Work instruction: Search the entries for the word "Cameliard" and pull out each line that has it.

Start of Data for the task

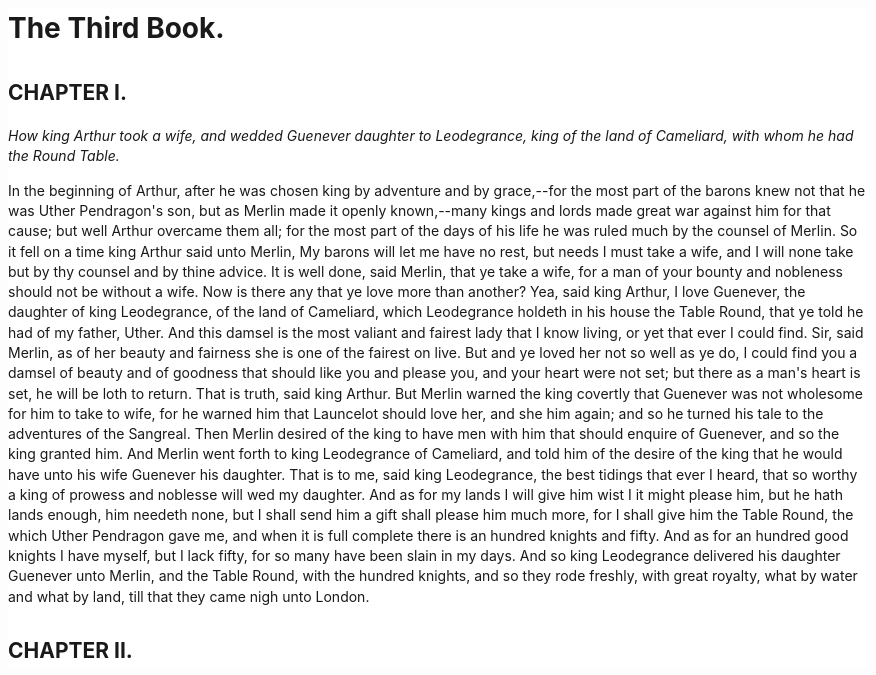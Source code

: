 The Third Book.
===============

CHAPTER I.
----------

_How king Arthur took a wife, and wedded Guenever daughter to
Leodegrance, king of the land of Cameliard, with whom he had the
Round Table._

In the beginning of Arthur, after he was chosen king by adventure and
by grace,--for the most part of the barons knew not that he was Uther
Pendragon's son, but as Merlin made it openly known,--many kings and
lords made great war against him for that cause; but well Arthur
overcame them all; for the most part of the days of his life he was
ruled much by the counsel of Merlin. So it fell on a time king Arthur
said unto Merlin, My barons will let me have no rest, but needs I must
take a wife, and I will none take but by thy counsel and by thine
advice. It is well done, said Merlin, that ye take a wife, for a man of
your bounty and nobleness should not be without a wife. Now is there
any that ye love more than another? Yea, said king Arthur, I love
Guenever, the daughter of king Leodegrance, of the land of Cameliard,
which Leodegrance holdeth in his house the Table Round, that ye told he
had of my father, Uther. And this damsel is the most valiant and
fairest lady that I know living, or yet that ever I could find. Sir,
said Merlin, as of her beauty and fairness she is one of the fairest on
live. But and ye loved her not so well as ye do, I could find you a
damsel of beauty and of goodness that should like you and please you,
and your heart were not set; but there as a man's heart is set, he will
be loth to return. That is truth, said king Arthur. But Merlin warned
the king covertly that Guenever was not wholesome for him to take to
wife, for he warned him that Launcelot should love her, and she him
again; and so he turned his tale to the adventures of the Sangreal.
Then Merlin desired of the king to have men with him that should
enquire of Guenever, and so the king granted him. And Merlin went forth
to king Leodegrance of Cameliard, and told him of the desire of the
king that he would have unto his wife Guenever his daughter. That is to
me, said king Leodegrance, the best tidings that ever I heard, that so
worthy a king of prowess and noblesse will wed my daughter. And as for
my lands I will give him wist I it might please him, but he hath lands
enough, him needeth none, but I shall send him a gift shall please him
much more, for I shall give him the Table Round, the which Uther
Pendragon gave me, and when it is full complete there is an hundred
knights and fifty. And as for an hundred good knights I have myself,
but I lack fifty, for so many have been slain in my days. And so king
Leodegrance delivered his daughter Guenever unto Merlin, and the Table
Round, with the hundred knights, and so they rode freshly, with great
royalty, what by water and what by land, till that they came nigh unto
London.


CHAPTER II.
-----------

End of Data for the task

Output below:
Leodegrance, king of the land of Cameliard, with whom he had the
Guenever, the daughter of king Leodegrance, of the land of Cameliard,
to king Leodegrance of Cameliard, and told him of the desire of the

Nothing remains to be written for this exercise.